"""

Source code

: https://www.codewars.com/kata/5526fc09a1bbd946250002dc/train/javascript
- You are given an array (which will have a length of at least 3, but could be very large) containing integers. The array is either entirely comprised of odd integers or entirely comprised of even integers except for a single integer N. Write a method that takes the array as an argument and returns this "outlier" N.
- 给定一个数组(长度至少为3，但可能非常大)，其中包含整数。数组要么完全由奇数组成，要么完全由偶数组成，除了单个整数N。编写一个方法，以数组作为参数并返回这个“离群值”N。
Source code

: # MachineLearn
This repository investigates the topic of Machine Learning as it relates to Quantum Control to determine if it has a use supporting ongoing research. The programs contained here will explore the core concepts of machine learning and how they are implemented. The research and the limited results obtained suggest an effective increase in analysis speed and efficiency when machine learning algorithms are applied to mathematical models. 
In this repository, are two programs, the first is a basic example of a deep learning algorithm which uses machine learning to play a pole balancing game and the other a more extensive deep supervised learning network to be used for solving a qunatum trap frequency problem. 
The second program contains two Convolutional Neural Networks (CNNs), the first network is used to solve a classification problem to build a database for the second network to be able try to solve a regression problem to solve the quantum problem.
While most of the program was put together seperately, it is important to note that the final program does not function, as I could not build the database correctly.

"""
"""

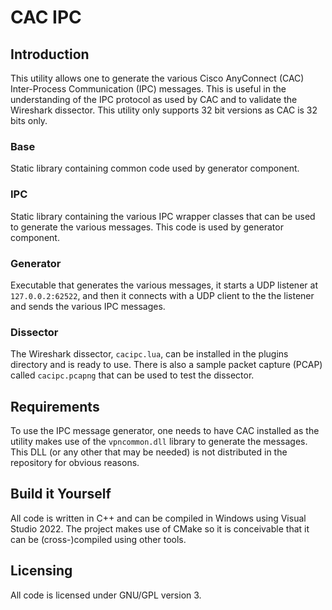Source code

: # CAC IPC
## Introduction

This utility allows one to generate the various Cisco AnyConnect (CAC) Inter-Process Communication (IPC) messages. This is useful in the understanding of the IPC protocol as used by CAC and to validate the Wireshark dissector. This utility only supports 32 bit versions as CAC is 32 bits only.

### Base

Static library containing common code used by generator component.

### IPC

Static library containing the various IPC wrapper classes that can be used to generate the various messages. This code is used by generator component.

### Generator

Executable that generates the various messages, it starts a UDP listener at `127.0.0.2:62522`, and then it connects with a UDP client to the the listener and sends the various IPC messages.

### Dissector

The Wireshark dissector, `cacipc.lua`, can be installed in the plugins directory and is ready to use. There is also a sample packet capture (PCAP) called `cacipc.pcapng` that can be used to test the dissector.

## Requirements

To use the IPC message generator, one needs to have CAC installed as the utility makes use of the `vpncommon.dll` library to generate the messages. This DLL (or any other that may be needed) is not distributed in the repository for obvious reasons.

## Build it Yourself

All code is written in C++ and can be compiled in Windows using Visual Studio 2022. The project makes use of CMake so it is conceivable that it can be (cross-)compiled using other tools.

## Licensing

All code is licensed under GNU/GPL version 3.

"""

## Action item
All lines above from the one containing "## Build it Yourself" to the one containing "All code is licensed under GNU/GPL version 3." must be repeated exactly, both lines included, and no others.

## Completed task
## Build it Yourself

All code is written in C++ and can be compiled in Windows using Visual Studio 2022. The project makes use of CMake so it is conceivable that it can be (cross-)compiled using other tools.

## Licensing

All code is licensed under GNU/GPL version 3.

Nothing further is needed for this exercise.